3.2. Diffusion Approximation of DTSMREs

For the diffusion approximation of CDTSMREs, we will consider a different time-scaling and some additional assumptions.

D1:

Let us assume that the perturbed operators $D^{\epsilon }(x,u)$ have the following representation in B,

$$\begin{array}{c}\hfill D^{\epsilon }(x,u)=I+\epsilon D_1(x,u)+{\epsilon }^2{D}_2(x,u)+{\epsilon }^2{D}_0^{\epsilon }(x,u),\end{array}$$

where operators $D_2(x,u)$ on B are closed and $B_0:={\cap }_{x\in E,u\in U}\mathcal{D}\left(D_2(x,u)\right)$ is dense in B, ${\overline{B}}_0=B$; operators $D_0^{\epsilon }(x,u)$ are a negligible operator, i.e., ${lim}_{\epsilon \downarrow 0}∥D_0^{\epsilon }(x,u)\phi ∥=0$.

D2:

The following balance condition holds,

$$\begin{array}{c}\hfill \Pi D_1(x,u)\Pi =0,\end{array}$$

(8)

where

$$\begin{array}{c}\hfill \Pi \phi (x,k,u):=\sum _{l\ge 0}{\int }_E{\int }_U{\pi }^{♯}(dy\times \ell ){\pi }_1\left(du\right)\phi (y,\ell ,u)\mathbf{1}(x,k).\end{array}$$

(9)

D3:

The moments $m_3\left(x\right),x\in E$, are uniformly integrable.

Theorem 2.

Under Assumptions A1, A5–A7 (see Section 3.1), and D1-D3, the following weak convergence takes place,

$${\mathsf{\Phi }}_{[t/{\epsilon }^2]}^{\epsilon }⟹{\mathsf{\Phi }}_0\left(t\right),\epsilon \downarrow 0,$$

where the limit random evolution ${\mathsf{\Phi }}_0\left(t\right)$ is a diffusion random evolution determined by the following generator

$$\begin{array}{c}\hfill \mathrm{I}\mathrm{L}=\Pi D_2\left(x\right)\Pi +\Pi D_1\left(x\right)R_0{D}_1\left(x\right)\Pi -\Pi D_1^2\left(x\right)\Pi ,\end{array}$$

where

$$\begin{array}{c}\hfill R_0:={[\tilde{Q}+\Pi ]}^{-1}-\Pi ,\end{array}$$

(10)

and

$$\begin{array}{c}\hfill \tilde{Q}:=\tilde{P}-I.\end{array}$$

(11)

3.3. Diffusion Approximation with Equilibrium

The diffusion approximation with equilibrium or the normal deviation is obtained by considering the difference between the rescaled initial processes and the averaging limit process. This is of great interest when we have no balance condition as previously in the standard diffusion approximation scheme.
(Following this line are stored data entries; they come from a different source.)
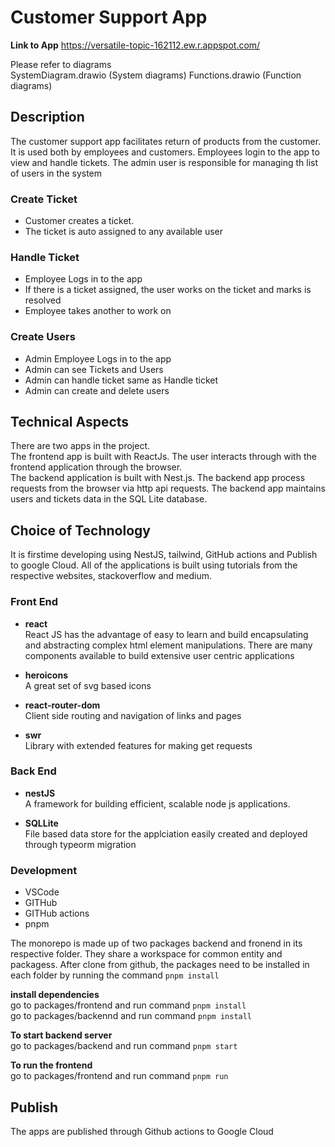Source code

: # Customer Support App
**Link to App** https://versatile-topic-162112.ew.r.appspot.com/ 

Please refer to diagrams\
SystemDiagram.drawio (System diagrams)
Functions.drawio (Function diagrams)

##  Description
The customer support app facilitates return of products from  the customer. 
It is used both by employees and customers. Employees login to the app  to view and handle tickets.
The admin user is responsible for managing th list of users in the system

### Create Ticket
* Customer creates a ticket.
* The ticket is auto assigned to any available user

### Handle Ticket
* Employee Logs in to the app
* If there is a ticket assigned,  the user works on the ticket and marks is resolved
* Employee takes another to work on

### Create Users
* Admin Employee Logs in to the app
* Admin can see Tickets and Users
* Admin can handle ticket same as Handle ticket
* Admin can create and delete users


##  Technical Aspects
There are two apps in the project.\
The frontend app is built with ReactJs. The user interacts  through with the frontend application   through the browser.\
The backend application is built with Nest.js. The backend app process requests from the browser via http api requests.  The backend app maintains users and tickets data in the SQL Lite database.

## Choice of Technology 
It is firstime developing using NestJS, tailwind, GitHub actions and Publish to google Cloud. All of the applications is built using tutorials from the respective websites, stackoverflow and medium.  

### Front End
* **react**\
React JS has the advantage of easy to learn and build encapsulating and abstracting complex html element manipulations. There are many components available to build extensive user centric applications

* **heroicons** \
A great set of svg based icons

* **react-router-dom**\
Client side routing and navigation of links and pages

* **swr**\
Library with extended features for making get requests 


### Back End
* **nestJS**\
A framework for building efficient, scalable node js applications. 

* **SQLLite**\
File based data store for the applciation easily created and deployed through typeorm migration

### Development
* VSCode
* GITHub
* GITHub actions
* pnpm

The monorepo is made up of two packages backend and fronend in its respective folder. They share a workspace for common entity and packagess.
After clone from github,  the packages need to be installed in each folder by running the command `pnpm install`

**install dependencies** \
go to packages/frontend and run command  `pnpm install`\
go to packages/backennd and run command  `pnpm install`

**To start backend server**\
go to packages/backend and run command `pnpm start`

**To run the frontend**\
go to packages/frontend and run command `pnpm run`

## Publish
The apps are published through Github actions to Google Cloud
Consider now the controlled discrete-time semi-Markov random evolution ${\mathsf{\Phi }}_{[t/\epsilon ,u]}^{\epsilon },$ averaged evolution $\overline{\mathsf{\Phi }}\left(t\right)$ (see Section 3.1) and the deviated evolution

$$\begin{array}{c}\hfill W_t^{\epsilon ,u}:={\epsilon }^{-1/2}[{\mathsf{\Phi }}_{[t/\epsilon ]}^{\epsilon ,u}-\overline{\mathsf{\Phi }}\left(t\right)].\end{array}$$

(12)

Theorem 3.

Under Assumptions A1, A5–A6 (see Section 3.1), and D3, with operators $D^{\epsilon }\left(x\right)$ in A3, instead of D1, the deviated controlled semi-Markov random evolution $W_t^{\epsilon ,u}$ weakly convergence, when $\epsilon \to 0$, to the diffusion random evolution $W_t^0$ defined by the following generator

$$\begin{array}{c}\hfill \mathrm{I}\mathrm{L}=\Pi (D_1(x,u)-{\overline{D}}_1)R_0(D_1(x,u)-{\overline{D}}_1)\Pi ,\end{array}$$

(13)

where Π is defined in (9).

4. Applications to Stochastic Systems

In this section, we give two applications in connection with the above results: additive functionals that has many application, e.g., in storage, reliability, and risk theories (see, e.g., in [3,4,19,47]), and to geometric Markov renewal processes, that also have many application including finance (see [15,16,17,18]). Our main goal here is to get the limiting processes and apply optimal control methods to receive the solutions of optimization problems. The limiting results for MC such as LLN and CLT were considered in [11,12].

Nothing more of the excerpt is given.